There is a lot of talk these days about the potential to use the big Crowdfunding platforms like Kickstarter to gain capital for an idea you want to bring to the market. In some cases, it can be a great option that not only means you can get the capital you need without having to find loans or give away shares in your business, but can also help you gain publicity for the thing you are doing before your product is even available to buy. However, as good as crowdfunding may sound, it isn’t suitable for every kind of idea, and can also take a lot of work if you want to actually raise the money you need.
Here are some things you may need to know to be able to decide whether crowdfunding with Kickstarter, IndieGoGo or one of the other well known platforms is an option for you:
Crowdfunding Platforms Are for Projects, Not Businesses
One thing many people don’t understand is that the big crowdfunding platforms where you are likely to get a lot of people looking at your proposal, only accept projects with a set deliverable.
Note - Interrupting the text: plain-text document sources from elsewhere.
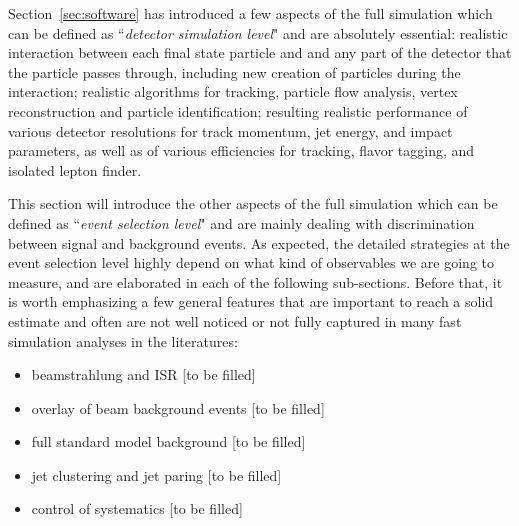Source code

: Section~\ref{sec:software} has introduced a few aspects of the full simulation
which can be defined as ``{\it detector simulation level}" and are absolutely essential: 
realistic interaction between each final state particle and 
and any part of the detector that the particle passes through, including new creation of
particles during the interaction; realistic algorithms for tracking,
particle flow analysis, vertex reconstruction and particle identification; 
resulting realistic performance of various detector resolutions for track momentum, jet energy,
and impact parameters, as well as of various efficiencies for tracking, flavor tagging, 
and isolated lepton finder. 

This section will introduce the other aspects of the full simulation which can be
defined as ``{\it event selection level}" and are mainly dealing with discrimination 
between signal and background events. As expected, the detailed strategies 
at the event selection level highly depend on what kind of observables we are going to
measure, and are elaborated in each of the following sub-sections. Before that, it is worth
emphasizing a few general features that are important to reach a solid estimate
and often are not well noticed or not fully captured in 
many fast simulation analyses in the literatures:
\begin{itemize}
\item beamstrahlung and ISR
[to be filled]
\item overlay of beam background events
[to be filled]
\item full standard model background
[to be filled]
\item jet clustering and jet paring
[to be filled]
\item control of systematics 
[to be filled]
\end{itemize}

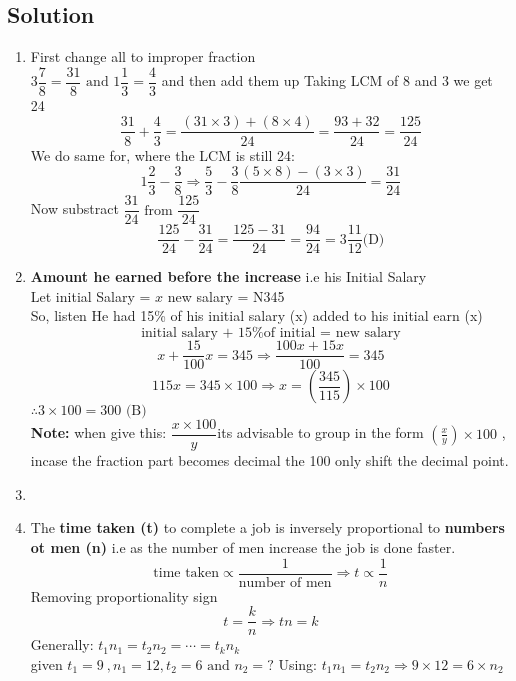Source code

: \subsection{Solution}
\begin{multicols}{2}
\begin{enumerate}[label={\arabic*.}]
    \item First change all to improper fraction \\
    \(3\dfrac{7}{8} = \dfrac{31}{8} \text { and } 1\dfrac{1}{3} = \dfrac{4}{3}\) and then add them up 
    Taking LCM of 8 and 3 we get 24
    \[\frac{31}{8} + \frac{4}{3} = \frac{(31 \times 3) + (8 \times 4) }{24} = \frac{93 + 32}{24} = \dfrac{125}{24} \]
    We do same for, where the LCM is still 24: 
    \[1\frac{2}{3} - \frac{3}{8} \Rightarrow \frac{5}{3} - \frac{3}{8}  \frac{(5 \times 8) - (3 \times 3)}{24} = \frac{31}{24}\]
    Now substract \(\dfrac{31}{24} \text { from } \dfrac{125}{24}\)
    \[\frac{125}{24} - \frac{31}{24} = \frac{125 - 31}{24} = \frac{94}{24} = 3\frac{11}{12} \text{(D)} \]
    \item \textbf{Amount he earned before the increase} i.e his Initial Salary \\
    Let initial Salary = \(x\) \hspace {10px}  new salary = N345\\
    So, listen He had 15\% of his initial salary (x) added to his initial earn (x)
    \[\text{initial salary + 15\% of initial = new salary}\]
    \[x + \dfrac{15}{100}x = 345 \Rightarrow \dfrac{100x + 15x}{100} = 345\]
    \[115x = 345 \times 100 \Rightarrow x = \left(\frac{345}{115}\right) \times 100\]
    \(\therefore 3 \times 100 = 300 \text{ (B)}\)\\
    \textbf{Note:} when give this: \( \dfrac{x \times 100}{y}\)its advisable to group in the form
    \(\left(\frac{x}{y}\right) \times 100\) , incase the fraction part becomes decimal the 100 only shift the
    decimal point. 

    \item
    \item The \textbf{time taken (t)} to complete a job is inversely proportional to \textbf{numbers ot men (n)} 
    i.e as the number of men increase the job is done faster. 
    \begin{equation}
        \text{time taken} \propto \dfrac{1}{\text{number of men}} \Rightarrow t \propto \dfrac{1}{n}
    \end {equation}
    Removing proportionality sign
    \[t = \dfrac{k}{n} \Rightarrow tn = k\]
    Generally: \(t_{1}n_{1} = t_{2}n_2 = \cdots = t_{k}n_{k}\)\\
    given \(t_{1} = 9\ , n_{1} = 12 , t_{2} = 6 \text{ and } n_{2} = ?\)
    Using: \(t_{1}n_{1} = t_{2}n_{2} \Rightarrow 9 \times 12 = 6 \times n_{2}\) 


\end{enumerate}
\end{multicols}

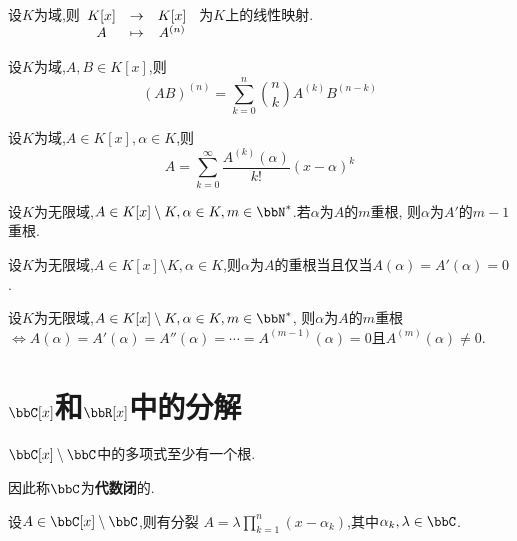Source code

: \begin{prop}
    设$K$为域,则$\begin{array}[t]{ccc} K[x] & \to & K[x] \\ A & \tp & A^{(n)} \end{array}$
    为$K$上的线性映射.
\end{prop}

\begin{thm}[Leibniz]\label{thm:leibniz}
    设$K$为域,$A, B \in K[x]$,则\[ (AB)^{(n)} = \sum\limits_{k=0}^n \binom{n}{k} A^{(k)} B^{(n-k)} \]
\end{thm}

\begin{thm}[Taylor]
    设$K$为域,$A \in K[x], \alpha \in K$,则$$A = \sum\limits_{k = 0}^{\infty} 
    \dfrac{A^{(k)}(\alpha)}{k!} (x - \alpha)^k$$
\end{thm}

\begin{prop}
    设$K$为无限域,$A \in K[x] \setminus K, \alpha \in K, m \in \bbN^*$.若$\alpha$为$A$的$m$重根,
    则$\alpha$为$A'$的$m-1$重根.
\end{prop}

\begin{cor}
    设$K$为无限域,$A \in K[x] \setminus K, \alpha \in K$,则$\alpha$为$A$的重根当且仅当$A(\alpha) = A'(\alpha) = 0$.
\end{cor}

\begin{prop}
    设$K$为无限域,$A \in K[x] \setminus K, \alpha \in K, m \in \bbN^*$,
    则$\alpha$为$A$的$m$重根$\iff A(\alpha) = A'(\alpha) = A''(\alpha) = \cdots = A^{(m-1)}(\alpha) = 0
    \text{且} A^{(m)}(\alpha) \neq 0$.
\end{prop}

\section{$\bbC[x]$和$\bbR[x]$中的分解}

\begin{thm}[d'Alembert]
    $\bbC[x] \setminus \bbC$中的多项式至少有一个根.
\end{thm}

\begin{rqq}
    因此称$\bbC$为\textbf{代数闭}的.
\end{rqq}

\begin{prop}
    设$A \in \bbC[x] \setminus \bbC$,则有分裂
    $A = \lambda \prod\limits_{k = 1}^n (x - \alpha_k)$,其中$\alpha_k, \lambda \in \bbC$.
\end{prop}

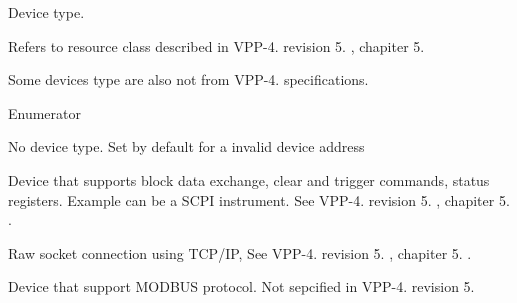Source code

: Device type. 

Refers to resource class described in V\-P\-P-\/4. revision 5. , chapiter 5.

Some devices type are also not from V\-P\-P-\/4. specifications. \begin{Desc}
\item[Enumerator]\par
\begin{description}
\item[{\em 
\hypertarget{classmdt_device_address_a8e776267826886cd846fb2d75b9b7b2bab50339a10e1de285ac99d4c3990b8693}{N\-O\-N\-E}\label{classmdt_device_address_a8e776267826886cd846fb2d75b9b7b2bab50339a10e1de285ac99d4c3990b8693}
}]No device type. Set by default for a invalid device address \item[{\em 
\hypertarget{classmdt_device_address_a8e776267826886cd846fb2d75b9b7b2bac48b30e1372f2477bb18dc29450acdf4}{I\-N\-S\-T\-R}\label{classmdt_device_address_a8e776267826886cd846fb2d75b9b7b2bac48b30e1372f2477bb18dc29450acdf4}
}]Device that supports block data exchange, clear and trigger commands, status registers. Example can be a S\-C\-P\-I instrument. See V\-P\-P-\/4. revision 5. , chapiter 5. . \item[{\em 
\hypertarget{classmdt_device_address_a8e776267826886cd846fb2d75b9b7b2ba75fbea08c09e684e6b3f3961761354fa}{S\-O\-C\-K\-E\-T}\label{classmdt_device_address_a8e776267826886cd846fb2d75b9b7b2ba75fbea08c09e684e6b3f3961761354fa}
}]Raw socket connection using T\-C\-P/\-I\-P, See V\-P\-P-\/4. revision 5. , chapiter 5. . \item[{\em 
\hypertarget{classmdt_device_address_a8e776267826886cd846fb2d75b9b7b2ba7b25be9aa462c983626e10cc14056101}{M\-O\-D\-B\-U\-S}\label{classmdt_device_address_a8e776267826886cd846fb2d75b9b7b2ba7b25be9aa462c983626e10cc14056101}
}]Device that support M\-O\-D\-B\-U\-S protocol. Not sepcified in V\-P\-P-\/4. revision 5. \end{description}
\end{Desc}


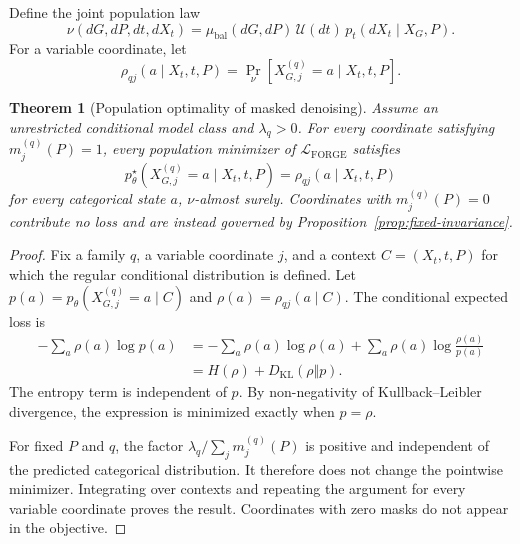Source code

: \documentclass{article}
\newtheorem{theorem}{Theorem}[section]
\begin{document}
Define the joint population law
\begin{equation}
    \nu(dG,dP,dt,dX_t)
    =
    \mu_{\mathrm{bal}}(dG,dP)\,
    \mathcal U(dt)\,
    p_t(dX_t\mid X_G,P).
\end{equation}
For a variable coordinate, let
\begin{equation}
    \rho_{qj}(a\mid X_t,t,P)
    =
    \Pr_{\nu}\!\left[
        X_{G,j}^{(q)}=a
        \mid X_t,t,P
    \right].
\end{equation}

\begin{theorem}[Population optimality of masked denoising]
\label{thm:masked-consistency}
Assume an unrestricted conditional model class and $\lambda_q>0$.
For every coordinate satisfying $m_j^{(q)}(P)=1$, every population minimizer of
$\mathcal L_{\mathrm{FORGE}}$ satisfies
\begin{equation}
    p_\theta^\star\!\left(
        X_{G,j}^{(q)}=a
        \mid X_t,t,P
    \right)
    =
    \rho_{qj}(a\mid X_t,t,P)
\end{equation}
for every categorical state $a$, $\nu$-almost surely.
Coordinates with $m_j^{(q)}(P)=0$ contribute no loss and are instead governed by
Proposition~\ref{prop:fixed-invariance}.
\end{theorem}

\begin{proof}
Fix a family $q$, a variable coordinate $j$, and a context $C=(X_t,t,P)$ for which the regular
conditional distribution is defined.
Let $p(a)=p_\theta(X_{G,j}^{(q)}=a\mid C)$ and
$\rho(a)=\rho_{qj}(a\mid C)$.
The conditional expected loss is
\begin{align}
    -\sum_a \rho(a)\log p(a)
    &=
    -\sum_a \rho(a)\log\rho(a)
    +
    \sum_a \rho(a)\log\frac{\rho(a)}{p(a)}\\
    &=
    H(\rho)
    +
    D_{\mathrm{KL}}(\rho\Vert p).
\end{align}
The entropy term is independent of $p$.
By non-negativity of Kullback--Leibler divergence, the expression is minimized exactly when
$p=\rho$.

For fixed $P$ and $q$, the factor
$\lambda_q/\sum_j m_j^{(q)}(P)$ is positive and independent of the predicted categorical
distribution.
It therefore does not change the pointwise minimizer.
Integrating over contexts and repeating the argument for every variable coordinate proves the
result.
Coordinates with zero masks do not appear in the objective.
\end{proof}
\end{document}
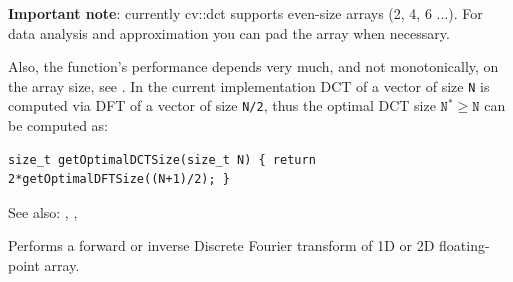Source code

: \textbf{Important note}: currently cv::dct supports even-size arrays (2, 4, 6 ...). For data analysis and approximation you can pad the array when necessary.

Also, the function's performance depends very much, and not monotonically, on the array size, see . In the current implementation DCT of a vector of size \texttt{N} is computed via DFT of a vector of size \texttt{N/2}, thus the optimal DCT size $\texttt{N}^*\geq\texttt{N}$ can be computed as:

\begin{lstlisting}
size_t getOptimalDCTSize(size_t N) { return 2*getOptimalDFTSize((N+1)/2); }
\end{lstlisting}

See also: , , 


\label{dft}
Performs a forward or inverse Discrete Fourier transform of 1D or 2D floating-point array.

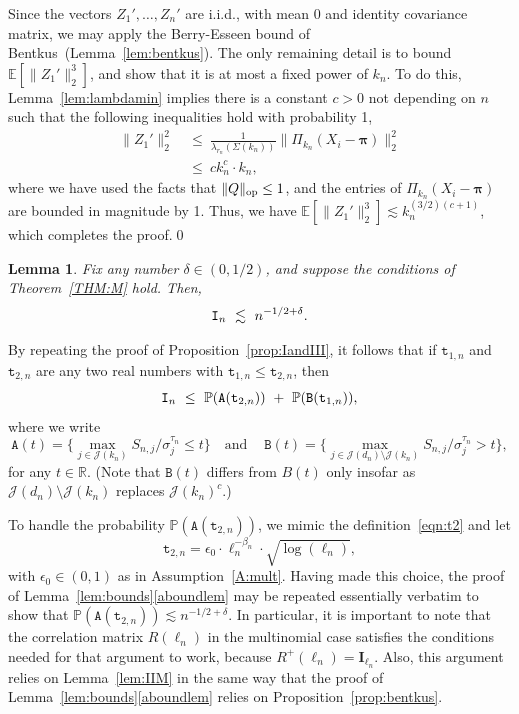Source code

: \documentclass[aos,preprint]{imsart}
\numberwithin{equation}{section}
\theoremstyle{plain}
\newtheorem{lemma}{Lemma}[section]
\newcommand{\R}{\mathbb{R}}
\newcommand{\bI}{\textup{\texttt{I}}}
\newcommand{\J}{\mathcal{J}}
\renewcommand{\P}{\mathbb{P}}
\newcommand{\E}{\mathbb{E}}
\newcommand{\e}{\epsilon}
\newcommand{\op}{_{\textup{op}}}
\newcommand{\ts}{\textstyle}
\newcommand{\1}{{\bf{1}}}
\newcommand{\0}{\mathbf{0}}
\begin{document}
Since the vectors $Z_1',\dots,Z_n'$ are i.i.d., with mean 0 and identity covariance matrix, we may apply the Berry-Esseen bound of Bentkus~(Lemma~\ref{lem:bentkus}). The only remaining detail is to bound $\E[\|Z_1'\|_2^3]$, and show that it is at most a fixed power of $k_n$. To do this, Lemma~\ref{lem:lambdamin} implies there is a constant $c>0$ not depending on $n$ such that the following inequalities hold with probability 1,
\begin{equation*}
\begin{split}
\|Z_1'\|_2^2  & \ \leq \ \ts\frac{1}{\lambda_{r_n}(\Sigma(k_n))}\big\|\Pi_{k_n}(X_i-\boldsymbol\pi)\big\|_2^2\\[0.2cm]
%
& \ \leq \ ck_n^c \cdot k_n,
\end{split}
\end{equation*}
where we have used the facts that $\|Q\|\op\leq 1$, and the entries of $\Pi_{k_n}(X_i-\boldsymbol\pi)$ are bounded in magnitude by 1. Thus, we have $\E[\|Z_1'\|_2^3]\lesssim k_n^{(3/2)(c+1)}$, which completes the proof.\qed


\begin{lemma}\label{lem:IM}
Fix any number $\delta\in(0,1/2)$, and suppose the conditions of Theorem~\ref{THM:M} hold. Then,
\begin{equation}
\bI_n \ \lesssim \ n^{-1/2+\delta}.
\end{equation}
\end{lemma}
\proof By repeating the proof of Proposition~\ref{prop:IandIII}, it follows that if $\texttt{t}_{1,n}$ and $\texttt{t}_{2,n}$ are any two real numbers with $\texttt{t}_{1,n}\leq \texttt{t}_{2,n}$, then 
\begin{equation}
\bI_n \ \leq \ \P(\texttt{A}(\texttt{t}_{2,n})) \ + \ \P(\texttt{B}(\texttt{t}_{1,n})),
\end{equation}
where we write
\small
\begin{equation*}
\texttt{A}(t)=\Big\{\max_{j\in\J(k_n)} S_{n,j}/\sigma_j^{\tau_n} \leq t\Big\} \ \ \ \text{ and } \ \  \ \ \texttt{B}(t)=\Big\{\max_{j\in\J(d_n)\setminus\J(k_n)} S_{n,j}/\sigma_j^{\tau_n}> t\Big\},
\end{equation*}
\normalsize
for any $t\in \R$. (Note that $\texttt{B}(t)$ differs from $B(t)$ only insofar as $\J(d_n)\setminus\J(k_n)$ replaces $\J(k_n)^c$.)

To handle the probability $\P(\texttt{A}(\texttt{t}_{2,n}))$, we mimic the definition~\eqref{eqn:t2} and let
\begin{equation}
 \texttt{t}_{2,n}=\e_0\cdot \ell_n^{-\beta_n}\cdot \sqrt{\log(\ell_n)},  
\end{equation}
with $\e_0\in(0,1)$ as in Assumption~\ref{A:mult}. Having made this choice, the proof of Lemma~\ref{lem:bounds}\eqref{aboundlem} may be repeated essentially verbatim to show that $\P(\texttt{A}(\texttt{t}_{2,n}))\lesssim n^{-1/2+\delta}$. In particular, it is important to note that the correlation matrix $R(\ell_n)$ in the multinomial case satisfies the conditions needed for that argument to work, because $R^+(\ell_n)=\mathbf{I}_{\ell_n}$. Also, this argument relies on Lemma~\ref{lem:IIM} in the same way that the proof of Lemma~\ref{lem:bounds}\eqref{aboundlem} relies on Proposition~\ref{prop:bentkus}.
\end{document}
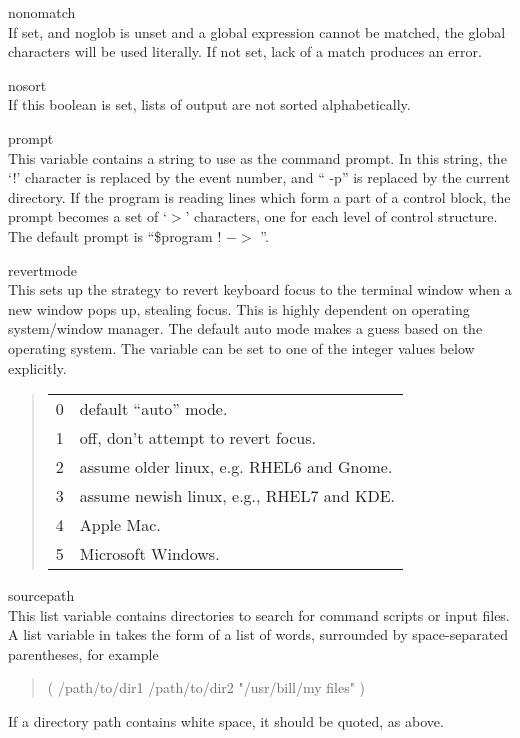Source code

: \begin{description}
\item{\et nonomatch}\\
If set, and {\et noglob} is unset and a global expression cannot be
matched, the global characters will be used literally.  If not set,
lack of a match produces an error.

\item{\et nosort}\\
If this boolean is set, lists of output are not sorted alphabetically.

\item{\et prompt}\\
This variable contains a string to use as the command prompt.  In this
string, the `!' character is replaced by the event number, and ``{\vt
-p}'' is replaced by the current directory.  If the program is reading
lines which form a part of a control block, the prompt becomes a set
of `$>$' characters, one for each level of control structure.  The
default prompt is ``{\vt \$program !  $->$ }''.

\item{\et revertmode}\\
This sets up the strategy to revert keyboard focus to the terminal
window when a new window pops up, stealing focus.  This is highly
dependent on operating system/window manager.  The default auto mode
makes a guess based on the operating system.  The variable can be set
to one of the integer values below explicitly.
\begin{quote}
\begin{tabular}{ll}
0 & default ``auto'' mode.\\
1 & off, don't attempt to revert focus.\\
2 & assume older linux, e.g. RHEL6 and Gnome.\\
3 & assume newish linux, e.g., RHEL7 and KDE.\\
4 & Apple Mac.\\
5 & Microsoft Windows.\\
\end{tabular}
\end{quote}

\item{\et sourcepath}\\
This list variable contains directories to search for command scripts
or input files.  A list variable in {\WRspice} takes the form of a
list of words, surrounded by space-separated parentheses, for example
\begin{quote}\vt
( /path/to/dir1 /path/to/dir2 "/usr/bill/my files" )
\end{quote}
If a directory path contains white space, it should be quoted, as
above.


\end{description}
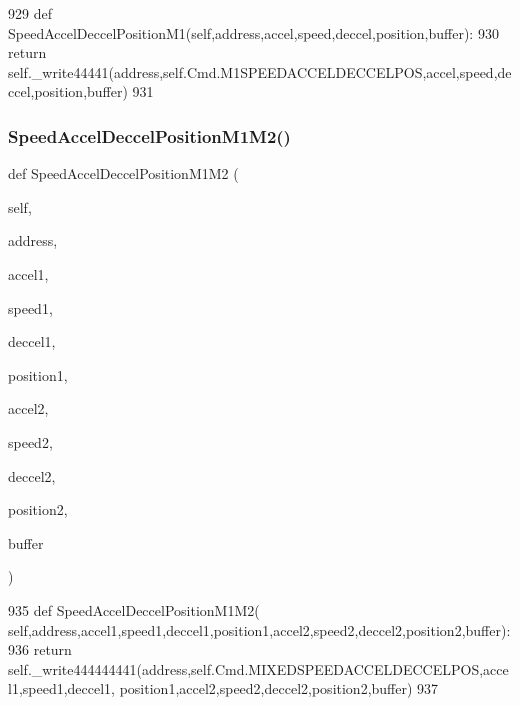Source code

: \begin{DoxyCode}
929     \textcolor{keyword}{def }SpeedAccelDeccelPositionM1(self,address,accel,speed,deccel,position,buffer):
930         \textcolor{keywordflow}{return} self.\_write44441(address,self.Cmd.M1SPEEDACCELDECCELPOS,accel,speed,deccel,position,buffer)
931 
\end{DoxyCode}
\mbox{\label{classtoxic__hardware_1_1roboclaw__3_1_1Roboclaw_a67d7a0f215dd04abdc264e6f86186542}} 
\subsubsection{\texorpdfstring{Speed\+Accel\+Deccel\+Position\+M1\+M2()}{SpeedAccelDeccelPositionM1M2()}}
{\footnotesize\ttfamily def Speed\+Accel\+Deccel\+Position\+M1\+M2 (\begin{DoxyParamCaption}\item[{}]{self,  }\item[{}]{address,  }\item[{}]{accel1,  }\item[{}]{speed1,  }\item[{}]{deccel1,  }\item[{}]{position1,  }\item[{}]{accel2,  }\item[{}]{speed2,  }\item[{}]{deccel2,  }\item[{}]{position2,  }\item[{}]{buffer }\end{DoxyParamCaption})}


\begin{DoxyCode}
935     \textcolor{keyword}{def }SpeedAccelDeccelPositionM1M2(
      self,address,accel1,speed1,deccel1,position1,accel2,speed2,deccel2,position2,buffer):
936         \textcolor{keywordflow}{return} self.\_write444444441(address,self.Cmd.MIXEDSPEEDACCELDECCELPOS,accel1,speed1,deccel1,
      position1,accel2,speed2,deccel2,position2,buffer)
937 
\end{DoxyCode}
\mbox{\label{classtoxic__hardware_1_1roboclaw__3_1_1Roboclaw_ae7008907206f5accff98fe60a85dc124}}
What this means in practical terms is that you can set up a Kickstarter to develop a game or an app, but not to start a software company that is going to be working on lots of projects, or a consultancy that builds bespoke apps for businesses. Each project must result in a product, and have an end date. This means that if your idea is centered around one product, you can use crowdfunding to get capital to develop that product, and that alone. Whether you then continue as a business and do other products or offer services is up to you, but cannot be factored into your crowdfunding campaign.
You Are Committed to Giving Rewards
When you raise money using crowdfunding, you don’t have to pay it back when you have completed your project. You do, however, have to give people the rewards you offered when you ran your campaign, one of which is usually the finished product you were going to create. This is one of the key points when it comes to the matter of IndieGoGo vs Kickstarter: with Kickstarter you only get the money if you reach your campaign goals, so while you may get nothing if you don’t get enough backers, you will have enough money to develop your product if you succeed. With IndiGoGo you get any money that is given to the project no matter how far off your goal you are, which sounds great until you realize you may have to give backers their rewards with a tiny budget.
If you do decide a crowdfunding campaign suits what you want to do, then do your research, and prepare to launch it! Be prepared, however, that both preparing and managing a campaign is like running a full time business, and you may not have much time for other activities on your project while you are promoting your campaign.
Crowdfunding is a great idea for a lot of projects, but make sure you understand these key points before you rush into it!